[Start of section]

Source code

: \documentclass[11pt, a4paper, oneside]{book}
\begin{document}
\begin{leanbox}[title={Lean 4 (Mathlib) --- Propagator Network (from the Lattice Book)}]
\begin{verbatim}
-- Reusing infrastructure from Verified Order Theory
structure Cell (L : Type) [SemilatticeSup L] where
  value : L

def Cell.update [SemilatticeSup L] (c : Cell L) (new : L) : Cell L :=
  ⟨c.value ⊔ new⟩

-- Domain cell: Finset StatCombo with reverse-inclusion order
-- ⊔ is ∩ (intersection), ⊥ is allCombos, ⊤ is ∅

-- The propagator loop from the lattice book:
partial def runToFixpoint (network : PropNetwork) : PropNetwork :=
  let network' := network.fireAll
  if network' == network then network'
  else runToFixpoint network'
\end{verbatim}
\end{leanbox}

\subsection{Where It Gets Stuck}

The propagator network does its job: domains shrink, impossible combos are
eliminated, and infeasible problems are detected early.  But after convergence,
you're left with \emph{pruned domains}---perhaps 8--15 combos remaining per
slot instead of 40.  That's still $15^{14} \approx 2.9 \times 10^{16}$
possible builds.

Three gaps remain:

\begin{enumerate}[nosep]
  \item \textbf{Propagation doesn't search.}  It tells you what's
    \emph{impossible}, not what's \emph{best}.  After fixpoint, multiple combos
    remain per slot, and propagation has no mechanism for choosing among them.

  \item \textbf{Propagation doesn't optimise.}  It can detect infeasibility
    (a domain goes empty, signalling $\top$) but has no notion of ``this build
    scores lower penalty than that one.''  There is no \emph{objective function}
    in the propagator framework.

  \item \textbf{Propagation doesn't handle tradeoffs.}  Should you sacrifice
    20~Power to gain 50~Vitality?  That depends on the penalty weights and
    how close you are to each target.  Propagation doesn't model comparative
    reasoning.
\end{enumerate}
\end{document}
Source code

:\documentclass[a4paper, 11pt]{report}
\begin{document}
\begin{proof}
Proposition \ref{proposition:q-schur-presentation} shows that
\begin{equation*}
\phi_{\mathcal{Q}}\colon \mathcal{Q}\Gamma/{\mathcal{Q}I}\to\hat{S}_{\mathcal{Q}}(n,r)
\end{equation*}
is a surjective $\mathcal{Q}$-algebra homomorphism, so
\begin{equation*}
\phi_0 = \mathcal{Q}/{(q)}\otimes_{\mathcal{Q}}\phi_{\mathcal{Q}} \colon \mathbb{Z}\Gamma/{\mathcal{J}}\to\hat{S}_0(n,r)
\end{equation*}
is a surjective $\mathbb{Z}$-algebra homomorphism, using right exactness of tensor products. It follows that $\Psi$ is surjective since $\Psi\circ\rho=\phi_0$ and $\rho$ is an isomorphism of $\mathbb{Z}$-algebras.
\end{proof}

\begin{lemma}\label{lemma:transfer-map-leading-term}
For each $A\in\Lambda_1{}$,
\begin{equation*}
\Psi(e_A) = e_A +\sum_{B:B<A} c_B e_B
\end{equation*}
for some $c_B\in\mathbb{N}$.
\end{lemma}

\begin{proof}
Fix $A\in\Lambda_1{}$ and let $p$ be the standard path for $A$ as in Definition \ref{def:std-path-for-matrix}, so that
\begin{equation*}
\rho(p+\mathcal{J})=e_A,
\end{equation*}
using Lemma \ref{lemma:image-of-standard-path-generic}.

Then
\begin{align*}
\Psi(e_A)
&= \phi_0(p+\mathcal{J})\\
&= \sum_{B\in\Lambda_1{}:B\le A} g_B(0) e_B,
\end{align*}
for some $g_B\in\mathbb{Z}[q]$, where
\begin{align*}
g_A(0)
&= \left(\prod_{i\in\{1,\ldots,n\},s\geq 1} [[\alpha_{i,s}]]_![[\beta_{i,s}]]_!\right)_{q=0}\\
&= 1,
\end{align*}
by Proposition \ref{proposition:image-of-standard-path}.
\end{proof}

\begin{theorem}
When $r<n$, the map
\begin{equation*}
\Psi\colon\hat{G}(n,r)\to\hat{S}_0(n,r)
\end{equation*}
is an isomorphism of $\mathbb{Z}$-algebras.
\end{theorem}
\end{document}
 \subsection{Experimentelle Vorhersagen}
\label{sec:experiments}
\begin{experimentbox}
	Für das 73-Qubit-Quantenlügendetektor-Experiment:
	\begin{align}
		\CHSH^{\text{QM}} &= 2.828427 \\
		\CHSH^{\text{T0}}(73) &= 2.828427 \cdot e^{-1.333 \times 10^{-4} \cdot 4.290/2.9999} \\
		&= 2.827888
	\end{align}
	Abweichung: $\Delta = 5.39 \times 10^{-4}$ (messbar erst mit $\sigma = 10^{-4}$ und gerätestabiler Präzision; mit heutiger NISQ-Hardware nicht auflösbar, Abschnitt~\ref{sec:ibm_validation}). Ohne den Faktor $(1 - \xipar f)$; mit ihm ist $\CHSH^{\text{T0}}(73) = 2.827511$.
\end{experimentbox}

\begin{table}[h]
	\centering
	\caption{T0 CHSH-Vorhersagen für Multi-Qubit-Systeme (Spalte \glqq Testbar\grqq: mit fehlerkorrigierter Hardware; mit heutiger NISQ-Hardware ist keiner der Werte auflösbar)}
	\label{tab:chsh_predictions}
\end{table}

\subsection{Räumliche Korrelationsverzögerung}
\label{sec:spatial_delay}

[End of section]

_To do_:
Begin at the first line of the material above. Transcribe each line exactly, ending with the line that contains "can detect infeasibility".

_Exercise output_:
Source code

: \documentclass[11pt, a4paper, oneside]{book}
\begin{document}
\begin{leanbox}[title={Lean 4 (Mathlib) --- Propagator Network (from the Lattice Book)}]
\begin{verbatim}
-- Reusing infrastructure from Verified Order Theory
structure Cell (L : Type) [SemilatticeSup L] where
  value : L

def Cell.update [SemilatticeSup L] (c : Cell L) (new : L) : Cell L :=
  ⟨c.value ⊔ new⟩

-- Domain cell: Finset StatCombo with reverse-inclusion order
-- ⊔ is ∩ (intersection), ⊥ is allCombos, ⊤ is ∅

-- The propagator loop from the lattice book:
partial def runToFixpoint (network : PropNetwork) : PropNetwork :=
  let network' := network.fireAll
  if network' == network then network'
  else runToFixpoint network'
\end{verbatim}
\end{leanbox}

\subsection{Where It Gets Stuck}

The propagator network does its job: domains shrink, impossible combos are
eliminated, and infeasible problems are detected early.  But after convergence,
you're left with \emph{pruned domains}---perhaps 8--15 combos remaining per
slot instead of 40.  That's still $15^{14} \approx 2.9 \times 10^{16}$
possible builds.

Three gaps remain:

\begin{enumerate}[nosep]
  \item \textbf{Propagation doesn't search.}  It tells you what's
    \emph{impossible}, not what's \emph{best}.  After fixpoint, multiple combos
    remain per slot, and propagation has no mechanism for choosing among them.

  \item \textbf{Propagation doesn't optimise.}  It can detect infeasibility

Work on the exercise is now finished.